In past years, surveys found that in the first quarter of a preceding midterm year, the leading republican usually polls somewhere the low 20s — an average of 23 percent—according to FiveThirtyEight senior political writer Harry Enten.
Not so this year.
In 2014, former Arkansas Gov. Mike Huckabee polls at about 14.8 percent, the lowest ranked leader on record. Christie is at 13 percent, with Jeb Bush at 12.2 percent, U.S. Sen. Rand Paul at 11.1 and Rep. Paul Ryan at 10.9.
The difference between Huckabee and fourth place Ryan is only four points.
In comparison, leading Republicans since 1976 rarely dipped below the thirties in the midterm election cycle — George H.W. Bush was at 65 percent in 1992 and Ronald Reagan was at 45 percent at the same period in 1980.

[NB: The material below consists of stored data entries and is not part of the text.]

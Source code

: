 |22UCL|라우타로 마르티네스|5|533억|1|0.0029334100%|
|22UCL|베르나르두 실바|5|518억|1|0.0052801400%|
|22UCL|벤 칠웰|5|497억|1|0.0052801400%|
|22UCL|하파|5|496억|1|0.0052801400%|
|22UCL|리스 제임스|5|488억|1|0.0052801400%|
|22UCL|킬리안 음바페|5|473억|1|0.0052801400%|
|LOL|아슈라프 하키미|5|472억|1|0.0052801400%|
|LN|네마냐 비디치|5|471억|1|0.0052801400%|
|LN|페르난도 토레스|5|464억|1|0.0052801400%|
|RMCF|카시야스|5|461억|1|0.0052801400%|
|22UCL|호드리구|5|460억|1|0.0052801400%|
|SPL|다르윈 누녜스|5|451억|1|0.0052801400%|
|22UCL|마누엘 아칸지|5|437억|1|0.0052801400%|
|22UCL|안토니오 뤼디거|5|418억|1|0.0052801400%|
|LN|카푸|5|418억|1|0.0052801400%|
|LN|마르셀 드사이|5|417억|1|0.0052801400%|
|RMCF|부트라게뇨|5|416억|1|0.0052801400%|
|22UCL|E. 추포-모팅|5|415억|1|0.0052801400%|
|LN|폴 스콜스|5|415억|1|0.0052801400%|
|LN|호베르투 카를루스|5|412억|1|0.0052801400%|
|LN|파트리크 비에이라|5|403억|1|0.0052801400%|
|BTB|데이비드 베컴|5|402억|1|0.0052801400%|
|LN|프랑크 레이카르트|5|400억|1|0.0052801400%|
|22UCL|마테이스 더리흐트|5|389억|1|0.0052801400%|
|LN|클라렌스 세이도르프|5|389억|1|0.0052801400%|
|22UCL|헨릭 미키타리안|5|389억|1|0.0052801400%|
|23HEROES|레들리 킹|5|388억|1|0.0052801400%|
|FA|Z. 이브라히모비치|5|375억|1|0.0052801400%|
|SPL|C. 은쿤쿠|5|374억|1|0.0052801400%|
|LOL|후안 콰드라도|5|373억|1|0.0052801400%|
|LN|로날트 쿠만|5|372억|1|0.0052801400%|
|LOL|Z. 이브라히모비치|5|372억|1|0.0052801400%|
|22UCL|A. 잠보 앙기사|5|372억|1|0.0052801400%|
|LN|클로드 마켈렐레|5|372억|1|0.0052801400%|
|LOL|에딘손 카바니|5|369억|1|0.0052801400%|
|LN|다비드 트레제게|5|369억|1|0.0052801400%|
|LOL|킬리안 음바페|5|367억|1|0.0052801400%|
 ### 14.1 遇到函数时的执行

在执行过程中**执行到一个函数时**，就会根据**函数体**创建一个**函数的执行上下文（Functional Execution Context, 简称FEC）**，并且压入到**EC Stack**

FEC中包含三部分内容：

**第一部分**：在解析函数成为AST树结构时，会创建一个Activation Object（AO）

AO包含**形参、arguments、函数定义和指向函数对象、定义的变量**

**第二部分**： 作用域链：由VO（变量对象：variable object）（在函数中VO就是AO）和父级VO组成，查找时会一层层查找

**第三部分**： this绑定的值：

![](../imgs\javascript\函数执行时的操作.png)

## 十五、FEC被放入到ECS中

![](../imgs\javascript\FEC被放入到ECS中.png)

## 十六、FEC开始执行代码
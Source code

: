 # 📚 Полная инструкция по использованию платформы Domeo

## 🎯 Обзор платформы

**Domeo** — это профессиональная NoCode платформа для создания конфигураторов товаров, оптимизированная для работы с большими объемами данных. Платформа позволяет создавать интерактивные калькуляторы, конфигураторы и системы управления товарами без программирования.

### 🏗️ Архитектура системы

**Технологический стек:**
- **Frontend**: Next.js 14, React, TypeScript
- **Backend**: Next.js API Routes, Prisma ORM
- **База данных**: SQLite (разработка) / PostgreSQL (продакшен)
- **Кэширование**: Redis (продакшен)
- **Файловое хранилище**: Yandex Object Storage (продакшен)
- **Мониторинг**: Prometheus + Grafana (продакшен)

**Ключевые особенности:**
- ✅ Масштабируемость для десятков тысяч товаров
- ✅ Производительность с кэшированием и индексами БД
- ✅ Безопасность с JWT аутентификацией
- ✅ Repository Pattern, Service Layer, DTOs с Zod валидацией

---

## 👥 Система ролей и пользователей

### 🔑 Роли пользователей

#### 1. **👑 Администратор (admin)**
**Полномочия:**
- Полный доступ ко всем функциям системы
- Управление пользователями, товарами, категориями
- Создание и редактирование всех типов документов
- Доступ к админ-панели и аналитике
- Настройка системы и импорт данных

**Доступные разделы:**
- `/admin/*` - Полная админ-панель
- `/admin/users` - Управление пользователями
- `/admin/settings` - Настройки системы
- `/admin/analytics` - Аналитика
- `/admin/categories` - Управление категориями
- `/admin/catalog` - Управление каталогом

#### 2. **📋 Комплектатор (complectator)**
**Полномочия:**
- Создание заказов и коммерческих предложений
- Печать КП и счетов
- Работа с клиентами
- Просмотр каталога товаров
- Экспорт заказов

The numbers point to a GOP that is more divided than ever before, as Democrats become more united. Hillary Clinton is polling at 67 percent the strongest of any Democratic contender in the modern era (for either side) including incumbents Jimmy Carter in 1980 and George H.W. Bush in 1992.
Polls more than two years prior to the presidential election, Enten writes, doesn’t tell all that much about the how the 2016 vote will go down.
But it does say something about how the Democratic and Republican fields are shaping up, simply by how they are looking “very unusual” at this point. Republicans seem remarkably disarrayed, while Democrats are unusually clear.